The Fed’s 1932 Bond-Buying Experiment 2: Automatic Adjustments Via Gold Conversion

We’ve been talking about the Federal Reserve’s 1932 bond-buying experiment.

May 21, 2017: The Fed’s 1932 Bond-Buying Experiment

Today, we will fill out the story with a little look at what Milton Friedman had to say about it in A Monetary History of the United States, 1867-1960 (1963), and also Allan Meltzer, in A History of the Federal Reserve, Volume I (2003). Here’s Friedman:

[President of the New York Federal Reserve George L.] Harrison told the executive committee of his directors on April 4 [1932] that apparently “the only way to forestall some sort of radical financial legislation by Congress, is to go further and faster with our own [bond-buying] program.” … Ogden L. Mills, since February 13, 1932, Secretary of the Treasury, who had all along been in favor of more extensive action, stated: “For a great central banking system to stand by with a 70% gold reserve without taking active steps in such a situation was almost inconeivable and almost unforgivable. The resources of the System should be put to work on a scale commensurate with the existing emergency.” … After the initial program was voted on April 12, the System bought $100 million of government securities per week for five weeks. At the May 17 meeting, the Conference again voted another $500 million open market purchase … In June, [Harrison] … suggested … that the purchases each week be geared to the maintenance of member bank excess reserves at a figure somewhere between $250 and $300 million …

By the end of June, … total purchases of $1 billion had offset a loss of $500 million in gold and a reduction of $400 million in discounts and bills bought, leaving a net increase of $100 million in Federal Reserve credit outstanding. To Owen D. Young, this meant that “most of our efforts had, in reality, served to check a contraction of credit rather than to stimulate an expansion of credit.” (pp. 384-386)

This is not a very detailed description, but a few items can be discerned. One is that the idea that the gold standard system was a self-regulating system, in which base money was essentially generated in an automatic fashion dependent upon the value relationship of the dollar vs. gold, does not seem to have been at the forefront of their minds. Even while the gold standard system was actually displaying its self-regulating character in the clearest possible terms, for all to see, they didn’t see it. Their bond purchases were cancelled out because they had to be cancelled out, by one mechanism or another, intentionally or not, to maintain the value of the dollar at its gold parity. In the end, gold conversion served as the ultimate backup for this process. There is no evidence of intentional “sterilization” here — the offsetting of intentional asset purchases by intentional asset sales elsewhere. They were dismayed to find that they did not produce the increase in bank reserves (of $250m-$300m as was their goal) that they intended.

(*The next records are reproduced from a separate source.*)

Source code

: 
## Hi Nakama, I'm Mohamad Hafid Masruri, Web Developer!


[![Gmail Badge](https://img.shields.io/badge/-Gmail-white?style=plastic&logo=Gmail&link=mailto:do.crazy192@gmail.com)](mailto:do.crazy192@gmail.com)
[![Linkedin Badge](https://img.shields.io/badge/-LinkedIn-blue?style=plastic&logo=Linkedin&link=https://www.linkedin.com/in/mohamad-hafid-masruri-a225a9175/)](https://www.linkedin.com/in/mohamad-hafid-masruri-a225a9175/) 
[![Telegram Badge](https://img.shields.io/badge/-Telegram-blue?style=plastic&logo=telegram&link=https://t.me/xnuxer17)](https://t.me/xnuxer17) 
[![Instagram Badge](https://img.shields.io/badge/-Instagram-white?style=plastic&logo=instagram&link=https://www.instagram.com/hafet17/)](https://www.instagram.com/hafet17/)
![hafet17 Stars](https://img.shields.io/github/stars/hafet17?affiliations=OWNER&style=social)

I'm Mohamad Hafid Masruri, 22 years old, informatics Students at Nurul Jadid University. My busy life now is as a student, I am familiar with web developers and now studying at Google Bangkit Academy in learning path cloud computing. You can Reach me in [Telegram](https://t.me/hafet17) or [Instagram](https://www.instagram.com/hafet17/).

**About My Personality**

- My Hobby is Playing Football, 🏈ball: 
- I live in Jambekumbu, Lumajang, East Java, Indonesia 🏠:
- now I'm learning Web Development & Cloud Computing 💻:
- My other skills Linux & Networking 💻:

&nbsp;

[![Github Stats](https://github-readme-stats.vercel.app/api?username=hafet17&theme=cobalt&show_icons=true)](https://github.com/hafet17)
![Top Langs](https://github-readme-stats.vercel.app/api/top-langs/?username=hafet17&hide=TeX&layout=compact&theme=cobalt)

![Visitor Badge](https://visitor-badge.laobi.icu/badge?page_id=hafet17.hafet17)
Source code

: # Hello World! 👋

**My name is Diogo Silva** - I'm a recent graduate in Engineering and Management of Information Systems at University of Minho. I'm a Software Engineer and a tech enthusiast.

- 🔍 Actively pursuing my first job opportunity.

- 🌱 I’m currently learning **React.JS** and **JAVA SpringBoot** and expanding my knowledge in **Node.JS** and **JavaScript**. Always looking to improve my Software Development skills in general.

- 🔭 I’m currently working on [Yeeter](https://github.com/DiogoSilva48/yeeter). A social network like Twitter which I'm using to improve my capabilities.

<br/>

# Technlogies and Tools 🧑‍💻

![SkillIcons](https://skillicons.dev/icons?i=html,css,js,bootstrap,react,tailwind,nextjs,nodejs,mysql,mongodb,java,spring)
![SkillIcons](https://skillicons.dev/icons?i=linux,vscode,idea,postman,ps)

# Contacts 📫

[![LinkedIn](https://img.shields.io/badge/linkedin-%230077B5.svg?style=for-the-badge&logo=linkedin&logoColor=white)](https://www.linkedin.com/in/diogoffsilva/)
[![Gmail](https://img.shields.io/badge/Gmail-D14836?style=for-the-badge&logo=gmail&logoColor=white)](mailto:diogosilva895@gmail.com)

Actually, I think that at least some of the people involved understood this well enough, which is why they were opposed to the program at the beginning, and more opposed at the end, when it was proven that it could accomplish nothing. We are dealing with the limitations of the historian here: if Friedman was incapable of understanding this concept (he was incapable), then we can’t expect him to be able to coherently relate the arguments of those who could understand it.

Meltzer did not have very much to add to this narrative. He did have this interpretation, however:

Reductions in discounts and advances were the other main offset to purchases. These also remained far below the volume of open market purchases. During the peak purchase period, from March to July, member bank discounts declined $133 million, 14 percent of open market purchases. Together gold and discounts offset 64 percent of purchases. With discounts reduced and many foreign balances withdrawn, the offset would have fallen had purchases continued. Economic recovery would have reversed the gold flow and the reduction in member bank borrowing. (p. 372)

This is the typical Monetarist “more money makes everything better” argument. More bond purchases would have simply led to more gold outflows, as the automatic elements of the system (particularly convertibility) offset any attempts at discretionary tomfoolery. In practice, discount lending worked in a similar way — banks with reserve inflows from the bond purchases, creating more reserves than they wished to hold, would naturally pay off their borrowings from the Fed. What actually happened, in the second half of 1932, is that further reductions in discount lending were matched by a steady increase in base money demand, which was accommodated by large gold inflows. From a low of $3,654 million of gold in July 1932, gold reserves rose to $4,260 million in January 1933. The automatic elements of the gold standard system were perfectly capable of providing as much base money as the market demanded, in this case adding about $600 million to offset other factors.

We can guess pretty easily what would have been the result, in the first instance, if the Fed had purchased an additional $1,000 million of government bonds by January 1933. The combination of gold outflows and further reductions in discounting (there was still $255 million in January 1933) would have been about $400 million. But this is a bit glib: what probably would have happened is, people would have watched this spectacle, and by January 1933, they might have figured that the Fed had become the money-printing idiot that Meltzer wanted them to be. Then, they would start to panic.